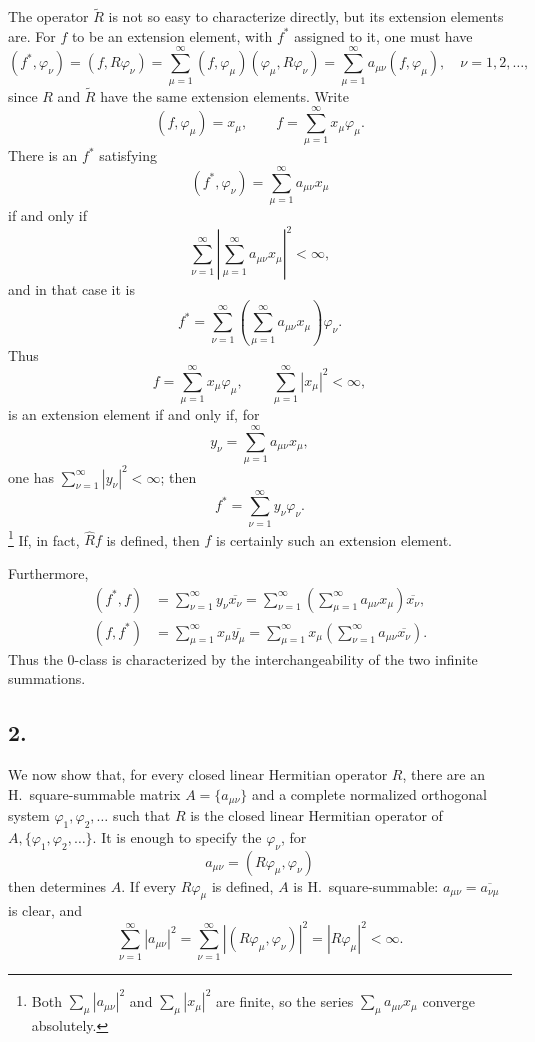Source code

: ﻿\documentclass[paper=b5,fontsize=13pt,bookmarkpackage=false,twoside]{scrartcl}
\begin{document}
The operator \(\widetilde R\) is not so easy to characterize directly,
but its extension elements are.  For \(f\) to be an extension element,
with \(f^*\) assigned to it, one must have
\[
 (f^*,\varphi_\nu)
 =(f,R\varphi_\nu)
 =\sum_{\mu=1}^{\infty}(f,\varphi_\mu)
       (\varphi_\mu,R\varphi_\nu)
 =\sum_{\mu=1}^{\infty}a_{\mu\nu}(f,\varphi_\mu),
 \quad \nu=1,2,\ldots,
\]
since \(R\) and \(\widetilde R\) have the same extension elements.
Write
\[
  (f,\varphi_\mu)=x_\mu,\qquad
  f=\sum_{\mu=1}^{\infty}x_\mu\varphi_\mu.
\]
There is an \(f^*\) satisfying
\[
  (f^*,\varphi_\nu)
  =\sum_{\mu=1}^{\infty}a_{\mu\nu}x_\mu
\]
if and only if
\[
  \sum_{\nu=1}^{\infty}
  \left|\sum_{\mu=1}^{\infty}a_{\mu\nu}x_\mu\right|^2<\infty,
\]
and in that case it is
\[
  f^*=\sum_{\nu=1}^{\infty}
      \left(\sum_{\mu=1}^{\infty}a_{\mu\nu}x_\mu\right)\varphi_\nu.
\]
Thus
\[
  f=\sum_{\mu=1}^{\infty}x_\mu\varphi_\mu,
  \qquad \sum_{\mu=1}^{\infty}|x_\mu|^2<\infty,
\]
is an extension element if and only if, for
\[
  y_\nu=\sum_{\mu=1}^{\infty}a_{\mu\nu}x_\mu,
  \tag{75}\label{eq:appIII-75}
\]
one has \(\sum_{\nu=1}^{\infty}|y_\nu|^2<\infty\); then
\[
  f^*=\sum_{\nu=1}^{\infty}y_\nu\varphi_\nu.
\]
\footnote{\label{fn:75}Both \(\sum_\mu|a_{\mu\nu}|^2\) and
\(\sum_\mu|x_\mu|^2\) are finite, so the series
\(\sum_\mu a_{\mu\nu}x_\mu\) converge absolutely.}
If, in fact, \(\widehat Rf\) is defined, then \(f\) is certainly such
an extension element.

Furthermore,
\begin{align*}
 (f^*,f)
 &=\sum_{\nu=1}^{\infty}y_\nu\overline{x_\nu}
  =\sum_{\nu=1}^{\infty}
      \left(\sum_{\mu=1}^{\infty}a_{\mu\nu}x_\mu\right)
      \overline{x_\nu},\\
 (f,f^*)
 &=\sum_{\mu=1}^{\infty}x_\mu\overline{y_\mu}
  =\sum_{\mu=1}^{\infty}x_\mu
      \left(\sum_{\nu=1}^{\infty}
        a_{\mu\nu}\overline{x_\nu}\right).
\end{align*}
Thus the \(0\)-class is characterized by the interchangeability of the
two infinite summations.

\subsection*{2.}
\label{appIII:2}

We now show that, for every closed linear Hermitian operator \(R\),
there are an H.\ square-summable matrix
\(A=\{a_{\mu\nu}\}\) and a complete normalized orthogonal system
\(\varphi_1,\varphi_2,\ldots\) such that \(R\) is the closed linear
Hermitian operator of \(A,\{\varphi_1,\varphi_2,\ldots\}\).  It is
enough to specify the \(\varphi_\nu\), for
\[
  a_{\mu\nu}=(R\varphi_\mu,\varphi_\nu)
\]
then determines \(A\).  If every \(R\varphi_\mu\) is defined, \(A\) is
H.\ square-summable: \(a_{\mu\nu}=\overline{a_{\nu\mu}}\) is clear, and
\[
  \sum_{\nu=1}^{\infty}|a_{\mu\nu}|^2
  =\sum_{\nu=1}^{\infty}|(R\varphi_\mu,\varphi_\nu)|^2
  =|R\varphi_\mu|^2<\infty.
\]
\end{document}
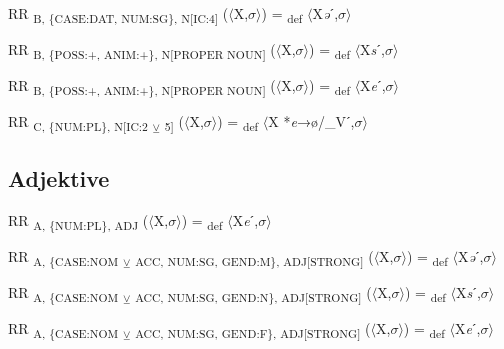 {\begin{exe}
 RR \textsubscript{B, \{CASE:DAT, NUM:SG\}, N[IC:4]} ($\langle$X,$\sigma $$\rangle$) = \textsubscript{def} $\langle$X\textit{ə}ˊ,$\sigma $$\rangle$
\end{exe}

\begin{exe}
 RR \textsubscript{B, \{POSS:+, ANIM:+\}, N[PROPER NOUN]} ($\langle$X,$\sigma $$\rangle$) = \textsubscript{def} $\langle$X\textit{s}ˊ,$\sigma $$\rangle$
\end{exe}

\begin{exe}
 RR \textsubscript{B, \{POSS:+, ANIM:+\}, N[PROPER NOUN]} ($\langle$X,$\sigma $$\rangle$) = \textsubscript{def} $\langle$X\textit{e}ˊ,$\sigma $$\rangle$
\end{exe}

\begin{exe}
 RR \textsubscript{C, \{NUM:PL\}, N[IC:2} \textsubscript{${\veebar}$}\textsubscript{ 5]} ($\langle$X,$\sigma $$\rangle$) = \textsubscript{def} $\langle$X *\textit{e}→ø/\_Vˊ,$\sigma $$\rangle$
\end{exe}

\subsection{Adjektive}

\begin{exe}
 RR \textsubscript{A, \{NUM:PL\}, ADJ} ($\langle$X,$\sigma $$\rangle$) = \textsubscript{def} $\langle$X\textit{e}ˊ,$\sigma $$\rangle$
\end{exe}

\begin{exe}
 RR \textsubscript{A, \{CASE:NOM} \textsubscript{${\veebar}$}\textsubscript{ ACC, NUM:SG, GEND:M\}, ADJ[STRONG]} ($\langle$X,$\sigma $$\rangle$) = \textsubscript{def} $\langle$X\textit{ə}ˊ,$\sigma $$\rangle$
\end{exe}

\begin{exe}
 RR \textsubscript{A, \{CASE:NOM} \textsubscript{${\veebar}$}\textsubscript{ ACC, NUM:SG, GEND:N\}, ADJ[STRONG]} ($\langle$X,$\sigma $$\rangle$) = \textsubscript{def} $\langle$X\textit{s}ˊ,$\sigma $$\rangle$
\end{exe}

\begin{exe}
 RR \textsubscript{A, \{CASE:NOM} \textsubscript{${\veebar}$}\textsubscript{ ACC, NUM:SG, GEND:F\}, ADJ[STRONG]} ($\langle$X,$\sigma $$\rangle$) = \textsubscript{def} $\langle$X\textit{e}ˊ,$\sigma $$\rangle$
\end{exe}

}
=======
Reproduce the material exactly. Pictures stay out.

> **Response area**:
Source code

: ﻿\documentclass[paper=b5,fontsize=13pt,bookmarkpackage=false,twoside]{scrartcl}
\begin{document}
The operator \(\widetilde R\) is not so easy to characterize directly,
but its extension elements are.  For \(f\) to be an extension element,
with \(f^*\) assigned to it, one must have
\[
 (f^*,\varphi_\nu)
 =(f,R\varphi_\nu)
 =\sum_{\mu=1}^{\infty}(f,\varphi_\mu)
       (\varphi_\mu,R\varphi_\nu)
 =\sum_{\mu=1}^{\infty}a_{\mu\nu}(f,\varphi_\mu),
 \quad \nu=1,2,\ldots,
\]
since \(R\) and \(\widetilde R\) have the same extension elements.
Write
\[
  (f,\varphi_\mu)=x_\mu,\qquad
  f=\sum_{\mu=1}^{\infty}x_\mu\varphi_\mu.
\]
There is an \(f^*\) satisfying
\[
  (f^*,\varphi_\nu)
  =\sum_{\mu=1}^{\infty}a_{\mu\nu}x_\mu
\]
if and only if
\[
  \sum_{\nu=1}^{\infty}
  \left|\sum_{\mu=1}^{\infty}a_{\mu\nu}x_\mu\right|^2<\infty,
\]
and in that case it is
\[
  f^*=\sum_{\nu=1}^{\infty}
      \left(\sum_{\mu=1}^{\infty}a_{\mu\nu}x_\mu\right)\varphi_\nu.
\]
Thus
\[
  f=\sum_{\mu=1}^{\infty}x_\mu\varphi_\mu,
  \qquad \sum_{\mu=1}^{\infty}|x_\mu|^2<\infty,
\]
is an extension element if and only if, for
\[
  y_\nu=\sum_{\mu=1}^{\infty}a_{\mu\nu}x_\mu,
  \tag{75}\label{eq:appIII-75}
\]
one has \(\sum_{\nu=1}^{\infty}|y_\nu|^2<\infty\); then
\[
  f^*=\sum_{\nu=1}^{\infty}y_\nu\varphi_\nu.
\]
\footnote{\label{fn:75}Both \(\sum_\mu|a_{\mu\nu}|^2\) and
\(\sum_\mu|x_\mu|^2\) are finite, so the series
\(\sum_\mu a_{\mu\nu}x_\mu\) converge absolutely.}
If, in fact, \(\widehat Rf\) is defined, then \(f\) is certainly such
an extension element.

Furthermore,
\begin{align*}
 (f^*,f)
 &=\sum_{\nu=1}^{\infty}y_\nu\overline{x_\nu}
  =\sum_{\nu=1}^{\infty}
      \left(\sum_{\mu=1}^{\infty}a_{\mu\nu}x_\mu\right)
      \overline{x_\nu},\\
 (f,f^*)
 &=\sum_{\mu=1}^{\infty}x_\mu\overline{y_\mu}
  =\sum_{\mu=1}^{\infty}x_\mu
      \left(\sum_{\nu=1}^{\infty}
        a_{\mu\nu}\overline{x_\nu}\right).
\end{align*}
Thus the \(0\)-class is characterized by the interchangeability of the
two infinite summations.

\subsection*{2.}
\label{appIII:2}

We now show that, for every closed linear Hermitian operator \(R\),
there are an H.\ square-summable matrix
\(A=\{a_{\mu\nu}\}\) and a complete normalized orthogonal system
\(\varphi_1,\varphi_2,\ldots\) such that \(R\) is the closed linear
Hermitian operator of \(A,\{\varphi_1,\varphi_2,\ldots\}\).  It is
enough to specify the \(\varphi_\nu\), for
\[
  a_{\mu\nu}=(R\varphi_\mu,\varphi_\nu)
\]
then determines \(A\).  If every \(R\varphi_\mu\) is defined, \(A\) is
H.\ square-summable: \(a_{\mu\nu}=\overline{a_{\nu\mu}}\) is clear, and
\[
  \sum_{\nu=1}^{\infty}|a_{\mu\nu}|^2
  =\sum_{\nu=1}^{\infty}|(R\varphi_\mu,\varphi_\nu)|^2
  =|R\varphi_\mu|^2<\infty.
\]
\end{document}
 {\begin{exe}
 RR \textsubscript{B, \{CASE:DAT, NUM:SG\}, N[IC:4]} ($\langle$X,$\sigma $$\rangle$) = \textsubscript{def} $\langle$X\textit{ə}ˊ,$\sigma $$\rangle$
\end{exe}

\begin{exe}
 RR \textsubscript{B, \{POSS:+, ANIM:+\}, N[PROPER NOUN]} ($\langle$X,$\sigma $$\rangle$) = \textsubscript{def} $\langle$X\textit{s}ˊ,$\sigma $$\rangle$
\end{exe}

\begin{exe}
 RR \textsubscript{B, \{POSS:+, ANIM:+\}, N[PROPER NOUN]} ($\langle$X,$\sigma $$\rangle$) = \textsubscript{def} $\langle$X\textit{e}ˊ,$\sigma $$\rangle$
\end{exe}

\begin{exe}
 RR \textsubscript{C, \{NUM:PL\}, N[IC:2} \textsubscript{${\veebar}$}\textsubscript{ 5]} ($\langle$X,$\sigma $$\rangle$) = \textsubscript{def} $\langle$X *\textit{e}→ø/\_Vˊ,$\sigma $$\rangle$
\end{exe}

\subsection{Adjektive}

\begin{exe}
 RR \textsubscript{A, \{NUM:PL\}, ADJ} ($\langle$X,$\sigma $$\rangle$) = \textsubscript{def} $\langle$X\textit{e}ˊ,$\sigma $$\rangle$
\end{exe}

\begin{exe}
 RR \textsubscript{A, \{CASE:NOM} \textsubscript{${\veebar}$}\textsubscript{ ACC, NUM:SG, GEND:M\}, ADJ[STRONG]} ($\langle$X,$\sigma $$\rangle$) = \textsubscript{def} $\langle$X\textit{ə}ˊ,$\sigma $$\rangle$
\end{exe}

\begin{exe}
 RR \textsubscript{A, \{CASE:NOM} \textsubscript{${\veebar}$}\textsubscript{ ACC, NUM:SG, GEND:N\}, ADJ[STRONG]} ($\langle$X,$\sigma $$\rangle$) = \textsubscript{def} $\langle$X\textit{s}ˊ,$\sigma $$\rangle$
\end{exe}

\begin{exe}
 RR \textsubscript{A, \{CASE:NOM} \textsubscript{${\veebar}$}\textsubscript{ ACC, NUM:SG, GEND:F\}, ADJ[STRONG]} ($\langle$X,$\sigma $$\rangle$) = \textsubscript{def} $\langle$X\textit{e}ˊ,$\sigma $$\rangle$
\end{exe}

}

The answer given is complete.